Source material below:

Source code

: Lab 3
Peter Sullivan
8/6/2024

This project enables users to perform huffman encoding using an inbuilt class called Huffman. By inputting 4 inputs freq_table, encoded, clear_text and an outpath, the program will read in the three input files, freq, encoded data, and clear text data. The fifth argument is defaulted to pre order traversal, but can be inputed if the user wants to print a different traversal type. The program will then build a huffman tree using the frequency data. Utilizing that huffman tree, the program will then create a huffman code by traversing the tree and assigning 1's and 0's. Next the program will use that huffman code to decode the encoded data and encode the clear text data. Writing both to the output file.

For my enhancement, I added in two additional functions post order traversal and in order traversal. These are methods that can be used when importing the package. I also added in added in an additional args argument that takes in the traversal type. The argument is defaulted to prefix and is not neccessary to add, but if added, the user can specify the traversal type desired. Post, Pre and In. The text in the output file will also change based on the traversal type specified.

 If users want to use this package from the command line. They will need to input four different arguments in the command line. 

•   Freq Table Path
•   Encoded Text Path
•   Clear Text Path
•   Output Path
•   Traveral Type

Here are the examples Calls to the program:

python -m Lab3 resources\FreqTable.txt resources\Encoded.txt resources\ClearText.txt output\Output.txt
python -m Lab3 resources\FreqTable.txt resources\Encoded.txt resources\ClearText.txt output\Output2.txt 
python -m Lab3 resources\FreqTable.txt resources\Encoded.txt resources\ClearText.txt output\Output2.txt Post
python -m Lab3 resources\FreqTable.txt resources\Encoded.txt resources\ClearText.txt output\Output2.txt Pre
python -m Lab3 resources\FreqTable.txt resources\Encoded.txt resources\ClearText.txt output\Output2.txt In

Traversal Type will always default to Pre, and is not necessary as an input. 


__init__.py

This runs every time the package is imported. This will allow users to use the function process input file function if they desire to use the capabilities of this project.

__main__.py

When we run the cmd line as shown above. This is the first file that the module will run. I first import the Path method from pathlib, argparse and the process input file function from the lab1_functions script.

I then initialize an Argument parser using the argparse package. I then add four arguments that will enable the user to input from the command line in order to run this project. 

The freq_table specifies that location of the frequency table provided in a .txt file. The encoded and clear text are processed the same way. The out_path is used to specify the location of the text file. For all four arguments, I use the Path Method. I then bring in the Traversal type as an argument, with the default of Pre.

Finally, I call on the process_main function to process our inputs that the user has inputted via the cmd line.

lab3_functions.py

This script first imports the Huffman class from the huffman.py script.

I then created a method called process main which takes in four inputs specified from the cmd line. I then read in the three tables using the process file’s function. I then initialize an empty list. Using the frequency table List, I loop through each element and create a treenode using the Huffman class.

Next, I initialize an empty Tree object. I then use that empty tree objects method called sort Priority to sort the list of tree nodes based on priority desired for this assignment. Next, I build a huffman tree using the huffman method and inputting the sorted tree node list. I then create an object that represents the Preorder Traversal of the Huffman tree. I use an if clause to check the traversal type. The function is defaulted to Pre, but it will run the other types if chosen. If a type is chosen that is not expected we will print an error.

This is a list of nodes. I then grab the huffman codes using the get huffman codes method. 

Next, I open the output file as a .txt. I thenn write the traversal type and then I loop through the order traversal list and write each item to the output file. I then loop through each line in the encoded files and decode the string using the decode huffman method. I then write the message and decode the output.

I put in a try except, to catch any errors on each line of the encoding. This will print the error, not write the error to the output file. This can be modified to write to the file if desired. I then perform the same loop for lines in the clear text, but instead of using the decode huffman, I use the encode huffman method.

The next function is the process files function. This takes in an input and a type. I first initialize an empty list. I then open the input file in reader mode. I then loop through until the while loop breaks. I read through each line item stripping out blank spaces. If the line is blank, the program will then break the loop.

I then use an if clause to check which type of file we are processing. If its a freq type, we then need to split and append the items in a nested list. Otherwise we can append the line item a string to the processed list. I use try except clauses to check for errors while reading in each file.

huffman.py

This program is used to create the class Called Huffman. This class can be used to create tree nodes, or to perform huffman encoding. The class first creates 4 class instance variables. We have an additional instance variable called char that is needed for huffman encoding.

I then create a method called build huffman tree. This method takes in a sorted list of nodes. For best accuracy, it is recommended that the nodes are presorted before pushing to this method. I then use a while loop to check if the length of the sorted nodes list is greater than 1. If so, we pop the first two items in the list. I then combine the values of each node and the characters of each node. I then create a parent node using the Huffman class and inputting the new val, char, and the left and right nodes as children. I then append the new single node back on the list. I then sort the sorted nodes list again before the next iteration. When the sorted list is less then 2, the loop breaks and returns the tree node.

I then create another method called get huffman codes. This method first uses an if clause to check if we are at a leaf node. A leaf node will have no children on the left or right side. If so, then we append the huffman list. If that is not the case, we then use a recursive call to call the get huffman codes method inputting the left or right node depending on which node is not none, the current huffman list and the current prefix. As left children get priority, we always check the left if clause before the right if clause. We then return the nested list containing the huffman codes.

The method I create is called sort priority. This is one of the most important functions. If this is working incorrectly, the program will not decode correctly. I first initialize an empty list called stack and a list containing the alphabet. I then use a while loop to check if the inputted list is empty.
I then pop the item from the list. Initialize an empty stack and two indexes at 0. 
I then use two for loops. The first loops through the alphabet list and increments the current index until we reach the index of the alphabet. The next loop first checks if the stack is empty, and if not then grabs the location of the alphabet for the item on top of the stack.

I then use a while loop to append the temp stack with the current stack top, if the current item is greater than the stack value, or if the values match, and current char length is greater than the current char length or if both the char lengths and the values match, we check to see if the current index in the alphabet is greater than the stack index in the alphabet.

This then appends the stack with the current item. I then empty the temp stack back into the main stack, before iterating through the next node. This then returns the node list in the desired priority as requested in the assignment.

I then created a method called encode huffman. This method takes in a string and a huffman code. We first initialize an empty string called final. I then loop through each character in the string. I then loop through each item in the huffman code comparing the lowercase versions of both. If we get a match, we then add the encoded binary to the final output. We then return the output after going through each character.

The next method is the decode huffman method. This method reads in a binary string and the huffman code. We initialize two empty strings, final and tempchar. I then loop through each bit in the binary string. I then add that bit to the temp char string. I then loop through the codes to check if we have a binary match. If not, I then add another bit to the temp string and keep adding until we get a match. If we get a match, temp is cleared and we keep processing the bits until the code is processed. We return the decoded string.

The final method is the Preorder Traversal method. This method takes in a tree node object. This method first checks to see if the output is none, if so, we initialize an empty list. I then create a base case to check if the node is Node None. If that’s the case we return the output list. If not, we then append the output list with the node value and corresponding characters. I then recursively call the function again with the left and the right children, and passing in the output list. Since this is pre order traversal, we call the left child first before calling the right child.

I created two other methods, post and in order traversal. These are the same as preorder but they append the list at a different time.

End of Source material.

> What this task involves
Determine the number of lines in the data above that contain the word "used", and provide only that figure.

> Written response
3